## Problem to solve:
Reproduce the lines of the listing exactly, beginning at the top, until the line with "Componente del patrón" has been reproduced too.

## Source records:
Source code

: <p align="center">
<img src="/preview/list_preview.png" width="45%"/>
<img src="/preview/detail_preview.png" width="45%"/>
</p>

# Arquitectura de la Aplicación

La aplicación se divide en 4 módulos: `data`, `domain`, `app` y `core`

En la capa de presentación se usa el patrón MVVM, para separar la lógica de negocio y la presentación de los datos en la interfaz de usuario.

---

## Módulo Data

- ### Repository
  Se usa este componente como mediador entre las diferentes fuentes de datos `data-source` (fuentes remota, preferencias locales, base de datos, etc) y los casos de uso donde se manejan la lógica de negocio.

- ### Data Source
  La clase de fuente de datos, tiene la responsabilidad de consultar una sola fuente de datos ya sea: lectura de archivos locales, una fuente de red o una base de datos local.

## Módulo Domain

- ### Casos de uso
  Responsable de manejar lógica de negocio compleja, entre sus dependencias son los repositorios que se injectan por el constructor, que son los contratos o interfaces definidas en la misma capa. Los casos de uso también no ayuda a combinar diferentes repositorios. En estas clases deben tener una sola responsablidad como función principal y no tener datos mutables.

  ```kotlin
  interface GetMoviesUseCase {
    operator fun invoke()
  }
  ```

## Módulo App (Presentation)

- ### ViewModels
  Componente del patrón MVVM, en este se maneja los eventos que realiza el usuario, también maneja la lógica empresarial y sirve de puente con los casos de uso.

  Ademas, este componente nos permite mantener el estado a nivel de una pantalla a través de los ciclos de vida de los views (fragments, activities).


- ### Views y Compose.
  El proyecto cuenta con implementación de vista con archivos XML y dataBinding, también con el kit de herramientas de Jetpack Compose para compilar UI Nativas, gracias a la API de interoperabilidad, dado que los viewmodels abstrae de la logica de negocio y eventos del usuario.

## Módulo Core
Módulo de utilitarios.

## Exercise result:
Source code

: <p align="center">
<img src="/preview/list_preview.png" width="45%"/>
<img src="/preview/detail_preview.png" width="45%"/>
</p>

# Arquitectura de la Aplicación

La aplicación se divide en 4 módulos: `data`, `domain`, `app` y `core`

En la capa de presentación se usa el patrón MVVM, para separar la lógica de negocio y la presentación de los datos en la interfaz de usuario.

---

## Módulo Data

- ### Repository
  Se usa este componente como mediador entre las diferentes fuentes de datos `data-source` (fuentes remota, preferencias locales, base de datos, etc) y los casos de uso donde se manejan la lógica de negocio.

- ### Data Source
  La clase de fuente de datos, tiene la responsabilidad de consultar una sola fuente de datos ya sea: lectura de archivos locales, una fuente de red o una base de datos local.

## Módulo Domain

- ### Casos de uso
  Responsable de manejar lógica de negocio compleja, entre sus dependencias son los repositorios que se injectan por el constructor, que son los contratos o interfaces definidas en la misma capa. Los casos de uso también no ayuda a combinar diferentes repositorios. En estas clases deben tener una sola responsablidad como función principal y no tener datos mutables.

  ```kotlin
  interface GetMoviesUseCase {
    operator fun invoke()
  }
  ```

## Módulo App (Presentation)

- ### ViewModels
  Componente del patrón MVVM, en este se maneja los eventos que realiza el usuario, también maneja la lógica empresarial y sirve de puente con los casos de uso.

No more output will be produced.